Dataset excerpts -
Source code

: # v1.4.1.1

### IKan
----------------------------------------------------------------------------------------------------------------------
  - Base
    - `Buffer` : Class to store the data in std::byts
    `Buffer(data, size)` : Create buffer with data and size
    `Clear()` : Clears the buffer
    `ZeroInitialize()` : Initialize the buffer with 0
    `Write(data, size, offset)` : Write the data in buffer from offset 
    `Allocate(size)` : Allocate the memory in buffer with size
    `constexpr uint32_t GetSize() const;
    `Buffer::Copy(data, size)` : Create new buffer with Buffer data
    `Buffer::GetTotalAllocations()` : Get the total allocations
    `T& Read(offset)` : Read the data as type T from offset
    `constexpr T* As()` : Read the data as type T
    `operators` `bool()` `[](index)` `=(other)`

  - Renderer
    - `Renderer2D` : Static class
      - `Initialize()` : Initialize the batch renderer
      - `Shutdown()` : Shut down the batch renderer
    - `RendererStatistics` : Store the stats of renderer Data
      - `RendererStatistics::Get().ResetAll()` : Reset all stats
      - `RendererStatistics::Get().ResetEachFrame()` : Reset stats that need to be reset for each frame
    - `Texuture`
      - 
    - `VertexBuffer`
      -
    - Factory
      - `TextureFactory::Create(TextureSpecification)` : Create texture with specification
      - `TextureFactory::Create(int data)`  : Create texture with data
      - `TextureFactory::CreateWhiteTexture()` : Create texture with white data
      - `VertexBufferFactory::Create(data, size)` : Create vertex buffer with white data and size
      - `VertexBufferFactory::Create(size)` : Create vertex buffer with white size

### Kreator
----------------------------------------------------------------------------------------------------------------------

---

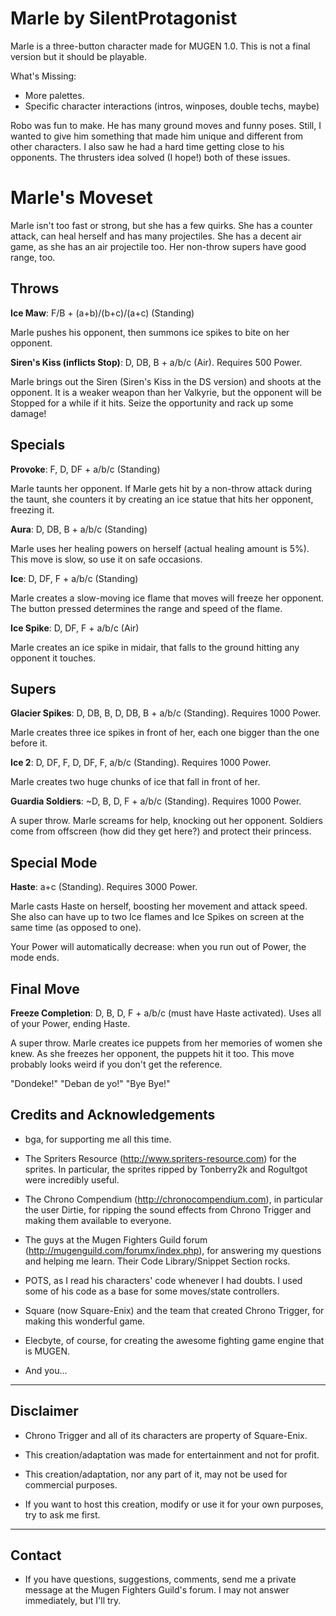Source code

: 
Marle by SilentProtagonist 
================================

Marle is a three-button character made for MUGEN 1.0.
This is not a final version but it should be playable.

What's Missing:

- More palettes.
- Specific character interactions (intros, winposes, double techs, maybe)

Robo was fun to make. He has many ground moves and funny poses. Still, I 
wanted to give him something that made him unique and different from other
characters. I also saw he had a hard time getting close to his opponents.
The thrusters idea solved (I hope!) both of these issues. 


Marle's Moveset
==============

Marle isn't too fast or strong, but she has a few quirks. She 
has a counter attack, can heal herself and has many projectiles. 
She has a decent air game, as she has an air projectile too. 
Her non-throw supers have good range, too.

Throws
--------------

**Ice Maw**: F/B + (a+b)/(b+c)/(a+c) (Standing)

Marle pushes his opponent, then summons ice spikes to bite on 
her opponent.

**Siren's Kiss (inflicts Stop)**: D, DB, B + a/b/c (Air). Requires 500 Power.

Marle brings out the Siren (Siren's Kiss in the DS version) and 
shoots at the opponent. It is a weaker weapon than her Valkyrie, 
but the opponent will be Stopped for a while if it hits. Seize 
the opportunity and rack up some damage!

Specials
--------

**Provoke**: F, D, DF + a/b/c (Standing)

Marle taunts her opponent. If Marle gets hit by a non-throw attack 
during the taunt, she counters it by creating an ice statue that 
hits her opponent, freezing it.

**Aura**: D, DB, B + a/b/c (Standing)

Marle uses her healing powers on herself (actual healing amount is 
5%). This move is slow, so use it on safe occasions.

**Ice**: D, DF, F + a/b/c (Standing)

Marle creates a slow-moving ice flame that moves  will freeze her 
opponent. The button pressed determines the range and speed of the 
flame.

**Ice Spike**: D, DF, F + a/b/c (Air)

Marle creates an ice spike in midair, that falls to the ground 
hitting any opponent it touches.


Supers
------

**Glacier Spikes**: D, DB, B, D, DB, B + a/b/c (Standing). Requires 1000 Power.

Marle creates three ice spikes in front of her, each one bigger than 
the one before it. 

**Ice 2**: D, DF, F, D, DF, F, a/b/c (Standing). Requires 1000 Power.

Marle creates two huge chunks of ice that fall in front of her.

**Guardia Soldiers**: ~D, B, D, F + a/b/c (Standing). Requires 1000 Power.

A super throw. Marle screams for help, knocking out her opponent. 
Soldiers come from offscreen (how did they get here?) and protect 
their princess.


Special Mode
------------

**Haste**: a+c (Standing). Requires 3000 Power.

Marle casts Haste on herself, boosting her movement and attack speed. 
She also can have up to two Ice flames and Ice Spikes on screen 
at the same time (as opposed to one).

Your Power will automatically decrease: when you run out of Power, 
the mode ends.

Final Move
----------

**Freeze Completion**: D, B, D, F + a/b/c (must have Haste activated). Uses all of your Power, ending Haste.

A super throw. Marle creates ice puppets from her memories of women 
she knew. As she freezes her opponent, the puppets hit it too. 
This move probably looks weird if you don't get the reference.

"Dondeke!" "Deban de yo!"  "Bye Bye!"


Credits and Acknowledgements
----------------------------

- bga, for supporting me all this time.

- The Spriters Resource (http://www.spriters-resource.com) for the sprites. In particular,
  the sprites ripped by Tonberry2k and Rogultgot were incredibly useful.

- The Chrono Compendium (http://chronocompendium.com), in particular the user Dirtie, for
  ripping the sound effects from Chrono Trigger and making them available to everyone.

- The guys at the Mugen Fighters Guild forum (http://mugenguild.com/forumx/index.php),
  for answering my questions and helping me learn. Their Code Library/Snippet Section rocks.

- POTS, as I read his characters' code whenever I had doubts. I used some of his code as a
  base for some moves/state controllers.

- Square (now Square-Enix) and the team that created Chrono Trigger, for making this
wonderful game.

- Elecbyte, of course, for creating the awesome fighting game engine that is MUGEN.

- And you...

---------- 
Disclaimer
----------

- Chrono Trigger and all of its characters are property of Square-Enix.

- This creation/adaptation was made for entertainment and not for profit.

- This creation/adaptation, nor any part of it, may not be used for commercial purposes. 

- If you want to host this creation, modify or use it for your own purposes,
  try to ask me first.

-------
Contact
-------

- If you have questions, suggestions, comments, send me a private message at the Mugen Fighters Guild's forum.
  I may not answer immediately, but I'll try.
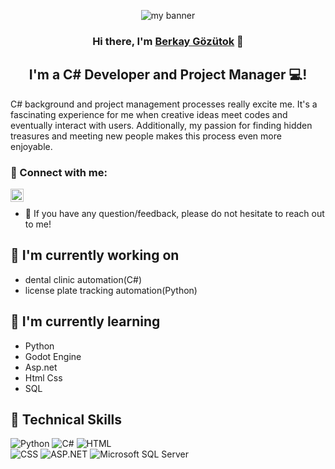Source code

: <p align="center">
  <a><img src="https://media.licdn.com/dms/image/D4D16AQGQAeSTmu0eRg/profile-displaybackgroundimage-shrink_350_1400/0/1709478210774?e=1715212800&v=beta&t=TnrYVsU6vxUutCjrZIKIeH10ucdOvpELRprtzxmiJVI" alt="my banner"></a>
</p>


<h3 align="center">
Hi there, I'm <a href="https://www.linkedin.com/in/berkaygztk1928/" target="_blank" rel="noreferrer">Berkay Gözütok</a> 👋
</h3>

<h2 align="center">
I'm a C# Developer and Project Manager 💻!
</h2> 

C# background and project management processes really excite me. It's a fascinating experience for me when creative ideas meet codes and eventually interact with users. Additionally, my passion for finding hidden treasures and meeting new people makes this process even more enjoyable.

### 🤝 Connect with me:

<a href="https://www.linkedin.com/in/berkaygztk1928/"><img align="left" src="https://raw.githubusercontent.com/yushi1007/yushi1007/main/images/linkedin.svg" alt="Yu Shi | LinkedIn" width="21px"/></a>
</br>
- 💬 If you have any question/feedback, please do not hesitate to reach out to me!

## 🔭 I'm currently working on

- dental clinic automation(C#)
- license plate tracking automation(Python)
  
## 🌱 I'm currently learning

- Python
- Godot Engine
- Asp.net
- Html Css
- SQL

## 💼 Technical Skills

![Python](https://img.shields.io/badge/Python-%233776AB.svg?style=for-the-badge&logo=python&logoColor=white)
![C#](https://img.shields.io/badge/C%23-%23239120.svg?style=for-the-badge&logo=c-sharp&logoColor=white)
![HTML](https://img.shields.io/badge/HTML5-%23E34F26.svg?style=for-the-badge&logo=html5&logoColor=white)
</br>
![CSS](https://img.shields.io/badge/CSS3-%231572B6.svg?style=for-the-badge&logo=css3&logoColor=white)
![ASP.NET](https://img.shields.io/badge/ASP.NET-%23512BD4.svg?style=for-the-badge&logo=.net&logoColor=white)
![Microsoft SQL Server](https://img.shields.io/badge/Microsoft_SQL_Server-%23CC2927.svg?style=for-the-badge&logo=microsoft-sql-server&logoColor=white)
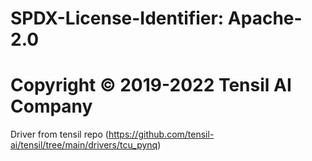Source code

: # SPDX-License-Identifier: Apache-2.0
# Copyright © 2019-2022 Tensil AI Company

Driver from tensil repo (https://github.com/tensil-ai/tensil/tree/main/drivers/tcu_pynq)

...

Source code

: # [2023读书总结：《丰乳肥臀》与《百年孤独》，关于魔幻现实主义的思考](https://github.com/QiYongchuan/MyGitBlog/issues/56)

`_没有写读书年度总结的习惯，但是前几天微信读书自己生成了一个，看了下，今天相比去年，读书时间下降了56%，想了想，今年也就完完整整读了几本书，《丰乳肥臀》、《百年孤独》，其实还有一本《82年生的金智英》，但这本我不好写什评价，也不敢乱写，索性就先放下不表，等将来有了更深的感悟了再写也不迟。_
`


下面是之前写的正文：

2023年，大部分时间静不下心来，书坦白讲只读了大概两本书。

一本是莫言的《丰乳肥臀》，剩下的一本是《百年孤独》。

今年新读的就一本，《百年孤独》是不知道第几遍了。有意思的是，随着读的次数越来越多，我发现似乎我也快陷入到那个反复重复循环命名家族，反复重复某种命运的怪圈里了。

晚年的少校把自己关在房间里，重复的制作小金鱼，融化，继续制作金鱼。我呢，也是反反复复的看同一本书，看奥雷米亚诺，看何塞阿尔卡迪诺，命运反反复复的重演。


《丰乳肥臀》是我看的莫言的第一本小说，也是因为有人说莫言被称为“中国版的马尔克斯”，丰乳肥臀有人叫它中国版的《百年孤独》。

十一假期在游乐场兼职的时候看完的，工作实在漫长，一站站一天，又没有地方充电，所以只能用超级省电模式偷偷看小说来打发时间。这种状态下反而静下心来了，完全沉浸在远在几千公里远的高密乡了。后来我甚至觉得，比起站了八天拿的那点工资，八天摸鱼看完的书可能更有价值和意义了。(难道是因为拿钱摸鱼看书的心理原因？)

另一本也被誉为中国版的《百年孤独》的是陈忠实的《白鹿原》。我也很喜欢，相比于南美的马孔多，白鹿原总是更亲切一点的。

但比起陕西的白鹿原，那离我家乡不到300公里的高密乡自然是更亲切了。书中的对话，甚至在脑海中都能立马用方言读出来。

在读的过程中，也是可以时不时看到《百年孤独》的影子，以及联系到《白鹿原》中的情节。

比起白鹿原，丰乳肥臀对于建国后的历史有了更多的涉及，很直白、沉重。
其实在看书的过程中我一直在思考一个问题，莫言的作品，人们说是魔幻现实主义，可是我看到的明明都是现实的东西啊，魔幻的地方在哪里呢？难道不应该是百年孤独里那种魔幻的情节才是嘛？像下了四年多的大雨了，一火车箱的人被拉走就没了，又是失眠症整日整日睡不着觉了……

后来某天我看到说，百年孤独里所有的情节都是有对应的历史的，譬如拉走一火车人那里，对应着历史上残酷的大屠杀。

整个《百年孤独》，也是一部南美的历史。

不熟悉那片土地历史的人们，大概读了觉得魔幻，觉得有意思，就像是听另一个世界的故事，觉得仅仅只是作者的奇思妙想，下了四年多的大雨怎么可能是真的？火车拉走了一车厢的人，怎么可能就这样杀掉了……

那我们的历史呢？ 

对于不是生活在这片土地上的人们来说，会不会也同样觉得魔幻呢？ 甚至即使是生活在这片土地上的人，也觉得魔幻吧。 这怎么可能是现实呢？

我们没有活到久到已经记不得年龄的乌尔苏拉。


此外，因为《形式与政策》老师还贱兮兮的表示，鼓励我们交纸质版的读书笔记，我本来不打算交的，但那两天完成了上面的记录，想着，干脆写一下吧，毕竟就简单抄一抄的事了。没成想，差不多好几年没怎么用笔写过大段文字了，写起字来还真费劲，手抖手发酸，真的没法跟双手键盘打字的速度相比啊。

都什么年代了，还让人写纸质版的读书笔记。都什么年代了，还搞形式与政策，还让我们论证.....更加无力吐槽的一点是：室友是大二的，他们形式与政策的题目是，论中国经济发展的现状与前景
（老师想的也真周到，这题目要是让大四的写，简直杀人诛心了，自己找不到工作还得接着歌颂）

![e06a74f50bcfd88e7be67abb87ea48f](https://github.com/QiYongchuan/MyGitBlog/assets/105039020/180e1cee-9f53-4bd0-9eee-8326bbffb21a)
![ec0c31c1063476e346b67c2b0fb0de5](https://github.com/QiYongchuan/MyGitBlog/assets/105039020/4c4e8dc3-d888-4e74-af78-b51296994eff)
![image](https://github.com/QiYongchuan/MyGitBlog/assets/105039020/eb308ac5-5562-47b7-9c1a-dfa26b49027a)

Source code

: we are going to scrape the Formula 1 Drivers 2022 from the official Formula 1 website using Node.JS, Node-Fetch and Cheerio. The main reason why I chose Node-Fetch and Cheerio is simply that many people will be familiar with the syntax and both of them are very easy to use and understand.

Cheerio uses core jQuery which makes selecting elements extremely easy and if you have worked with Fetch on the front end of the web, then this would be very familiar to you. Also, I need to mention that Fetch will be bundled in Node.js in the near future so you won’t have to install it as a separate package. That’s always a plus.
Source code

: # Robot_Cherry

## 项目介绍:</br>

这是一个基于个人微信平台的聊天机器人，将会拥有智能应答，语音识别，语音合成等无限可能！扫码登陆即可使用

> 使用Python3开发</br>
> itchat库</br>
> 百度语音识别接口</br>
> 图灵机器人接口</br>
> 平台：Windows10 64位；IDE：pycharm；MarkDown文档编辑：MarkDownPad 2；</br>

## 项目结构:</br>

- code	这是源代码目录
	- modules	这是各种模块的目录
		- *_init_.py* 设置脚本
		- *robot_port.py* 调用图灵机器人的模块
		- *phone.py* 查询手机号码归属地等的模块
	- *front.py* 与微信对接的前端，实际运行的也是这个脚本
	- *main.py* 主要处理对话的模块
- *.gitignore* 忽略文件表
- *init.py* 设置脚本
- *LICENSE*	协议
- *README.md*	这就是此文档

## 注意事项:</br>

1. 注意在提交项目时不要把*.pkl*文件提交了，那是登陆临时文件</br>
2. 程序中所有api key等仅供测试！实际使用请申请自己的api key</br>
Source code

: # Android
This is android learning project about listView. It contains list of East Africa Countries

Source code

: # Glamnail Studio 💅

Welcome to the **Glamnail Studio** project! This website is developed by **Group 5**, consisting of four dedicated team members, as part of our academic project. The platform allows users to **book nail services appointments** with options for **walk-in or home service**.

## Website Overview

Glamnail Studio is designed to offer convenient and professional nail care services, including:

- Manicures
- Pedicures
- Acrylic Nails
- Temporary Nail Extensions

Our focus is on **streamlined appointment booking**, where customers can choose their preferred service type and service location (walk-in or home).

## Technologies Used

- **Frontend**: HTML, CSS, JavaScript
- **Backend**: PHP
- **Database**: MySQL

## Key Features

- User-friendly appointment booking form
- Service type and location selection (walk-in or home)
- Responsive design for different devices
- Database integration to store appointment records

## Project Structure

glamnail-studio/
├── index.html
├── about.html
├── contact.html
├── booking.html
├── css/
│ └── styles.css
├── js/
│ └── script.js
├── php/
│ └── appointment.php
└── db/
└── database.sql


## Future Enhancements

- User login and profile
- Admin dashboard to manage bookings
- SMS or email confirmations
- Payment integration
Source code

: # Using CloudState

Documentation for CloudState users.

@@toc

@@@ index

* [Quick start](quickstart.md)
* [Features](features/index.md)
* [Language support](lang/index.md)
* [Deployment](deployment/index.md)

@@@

PROBLEM REQUIREMENTS - Take the stretch of lines above from the one containing "- **Backend**: PHP" through the one containing "glamnail-studio/" and repeat it exactly, adding no other line.

OUTPUT -
- **Backend**: PHP
- **Database**: MySQL

## Key Features

- User-friendly appointment booking form
- Service type and location selection (walk-in or home)
- Responsive design for different devices
- Database integration to store appointment records

## Project Structure

glamnail-studio/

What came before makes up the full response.